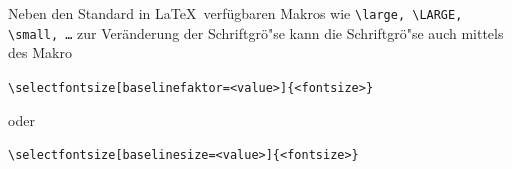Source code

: 
%
%
%
%
%
%
%
%
%
%
%
%
%
%

\noindent Neben den Standard in \LaTeX~verfügbaren Makros wie \texttt{\textbackslash large, \textbackslash LARGE, \textbackslash small, \ldots} zur Veränderung der Schriftgrö"se kann die Schriftgrö"se auch mittels des Makro

\begin{center}
\texttt{\textbackslash selectfontsize[baselinefaktor=<value>]\{<fontsize>\}}
\end{center}

\noindent oder

\begin{center}
\texttt{\textbackslash selectfontsize[baselinesize=<value>]\{<fontsize>\}}
\end{center}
________
▶ WORK REQUIRED
Give every line of the records above again, exactly, and omit the pictures.

▶ ANSWER AREA
Source code

: 
%
%
%
%
%
%
%
%
%
%
%
%
%
%

\noindent Neben den Standard in \LaTeX~verfügbaren Makros wie \texttt{\textbackslash large, \textbackslash LARGE, \textbackslash small, \ldots} zur Veränderung der Schriftgrö"se kann die Schriftgrö"se auch mittels des Makro

\begin{center}
\texttt{\textbackslash selectfontsize[baselinefaktor=<value>]\{<fontsize>\}}
\end{center}

\noindent oder

\begin{center}
\texttt{\textbackslash selectfontsize[baselinesize=<value>]\{<fontsize>\}}
\end{center}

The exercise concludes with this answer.